I remember this getting a lot of buzz at the time, but few orgs are at the level of sophistication to implement chaos testing effectively.
Companies all want a robust DR strategy, but most outages are self-inflicted and time spent on DR would be better spent improving DX, testing, deployment and rollback.
Today, many of these ideas map directly to some of their managed services like AWS Fault Injection Simulator, AWS Resilience Hub, or AWS Config, AWS Inspector, Security Hub, GuardDuty, and IAM Access Analyzer for example.
There is also a big third-party ecosystem (Gremlin, LitmusChaos, Chaos Mesh, Steadybit, etc...) offering similar capabilities, often with better multi-cloud or CI/CD integration.

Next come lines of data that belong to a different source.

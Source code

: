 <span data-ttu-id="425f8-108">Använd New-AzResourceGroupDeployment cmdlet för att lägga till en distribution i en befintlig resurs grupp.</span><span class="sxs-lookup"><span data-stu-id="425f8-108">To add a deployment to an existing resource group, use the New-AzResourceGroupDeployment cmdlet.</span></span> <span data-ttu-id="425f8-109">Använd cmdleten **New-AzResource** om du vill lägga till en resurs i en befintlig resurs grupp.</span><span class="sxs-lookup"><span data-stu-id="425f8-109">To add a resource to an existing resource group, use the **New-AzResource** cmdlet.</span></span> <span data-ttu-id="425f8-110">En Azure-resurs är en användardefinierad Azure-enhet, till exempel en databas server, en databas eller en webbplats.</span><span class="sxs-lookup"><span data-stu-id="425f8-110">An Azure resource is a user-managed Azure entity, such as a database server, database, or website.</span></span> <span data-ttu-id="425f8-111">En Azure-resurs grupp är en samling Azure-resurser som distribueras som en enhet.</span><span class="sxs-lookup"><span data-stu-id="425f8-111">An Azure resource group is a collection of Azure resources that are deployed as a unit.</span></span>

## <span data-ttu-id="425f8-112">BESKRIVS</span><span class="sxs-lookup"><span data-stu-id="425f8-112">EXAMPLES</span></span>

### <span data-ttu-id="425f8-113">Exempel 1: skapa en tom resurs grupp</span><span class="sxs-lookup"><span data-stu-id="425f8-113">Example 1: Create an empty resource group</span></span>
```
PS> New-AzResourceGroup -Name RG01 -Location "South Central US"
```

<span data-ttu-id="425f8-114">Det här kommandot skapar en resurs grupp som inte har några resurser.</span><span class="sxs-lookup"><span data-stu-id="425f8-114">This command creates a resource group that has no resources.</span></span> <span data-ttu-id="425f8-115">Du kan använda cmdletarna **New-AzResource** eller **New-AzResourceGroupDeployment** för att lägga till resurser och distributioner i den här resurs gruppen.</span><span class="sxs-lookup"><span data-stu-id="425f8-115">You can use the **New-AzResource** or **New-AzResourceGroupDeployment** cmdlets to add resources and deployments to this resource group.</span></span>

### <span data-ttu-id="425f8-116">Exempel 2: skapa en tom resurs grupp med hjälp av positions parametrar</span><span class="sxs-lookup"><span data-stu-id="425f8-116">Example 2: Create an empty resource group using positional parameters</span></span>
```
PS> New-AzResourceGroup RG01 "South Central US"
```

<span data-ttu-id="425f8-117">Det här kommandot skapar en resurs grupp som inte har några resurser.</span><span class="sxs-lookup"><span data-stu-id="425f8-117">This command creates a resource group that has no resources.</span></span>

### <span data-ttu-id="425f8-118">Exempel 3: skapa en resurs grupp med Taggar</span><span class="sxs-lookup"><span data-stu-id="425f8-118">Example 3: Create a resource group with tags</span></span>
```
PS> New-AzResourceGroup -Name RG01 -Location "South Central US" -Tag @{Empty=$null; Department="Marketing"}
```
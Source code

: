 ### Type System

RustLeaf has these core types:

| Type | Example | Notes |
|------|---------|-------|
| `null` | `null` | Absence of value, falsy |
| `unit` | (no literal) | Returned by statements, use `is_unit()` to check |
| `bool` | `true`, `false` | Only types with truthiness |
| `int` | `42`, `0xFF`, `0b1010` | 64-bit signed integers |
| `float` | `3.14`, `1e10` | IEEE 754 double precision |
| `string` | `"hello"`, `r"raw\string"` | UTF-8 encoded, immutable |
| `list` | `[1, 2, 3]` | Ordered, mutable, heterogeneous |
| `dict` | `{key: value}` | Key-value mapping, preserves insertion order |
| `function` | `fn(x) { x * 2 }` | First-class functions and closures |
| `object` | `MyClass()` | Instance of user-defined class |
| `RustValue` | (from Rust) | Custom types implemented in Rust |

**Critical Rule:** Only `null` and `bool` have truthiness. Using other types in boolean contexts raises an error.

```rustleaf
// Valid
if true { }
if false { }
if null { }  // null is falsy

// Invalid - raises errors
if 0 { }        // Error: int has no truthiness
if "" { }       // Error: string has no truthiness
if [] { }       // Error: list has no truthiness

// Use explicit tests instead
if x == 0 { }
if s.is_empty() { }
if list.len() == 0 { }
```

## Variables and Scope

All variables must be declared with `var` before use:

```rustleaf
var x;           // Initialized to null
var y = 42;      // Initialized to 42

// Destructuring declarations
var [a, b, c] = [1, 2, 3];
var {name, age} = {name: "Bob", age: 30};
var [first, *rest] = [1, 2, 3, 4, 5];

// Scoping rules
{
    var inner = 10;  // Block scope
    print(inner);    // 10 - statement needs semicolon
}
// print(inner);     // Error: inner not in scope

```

Some of these Netflix tools, I dont think they get much maintenance now, but as free options, they can be cheaper to run than AWS managed services or Marketplace offerings...
I was reading this the other day looking for ideas on how to test query retries in our app. I suppose we could go at it from the network side by introducing latency and such.
However, it’d be great if there also was a proxy or something that could inject pg error codes.
https://developer.chrome.com/docs/chromedriver/mobile-emulat...
sovietmudkipz•2h ago
I think the companies I worked for were prioritizing working on no issue deployments (built from a series of documented and undocumented manual processes!) rather than making services resilient through chaos testing. As a younger dev this priority struck me as heresy (come on guys, follow the herd!); as a more mature dev I understand time & effort are scarce resources and the daily toil tax needs to be paid to make forward progress… it’s tough living in a non-ideal world!
oooyay•1h ago
I think that's why most companies don't do it. A lot of tedium and the main benefit was actually getting your ducks in a row.
bpt3•1h ago
If you know things will break when you start making non-deterministic configuration changes, you aren't ready for chaos engineering. Most companies never get out of this state.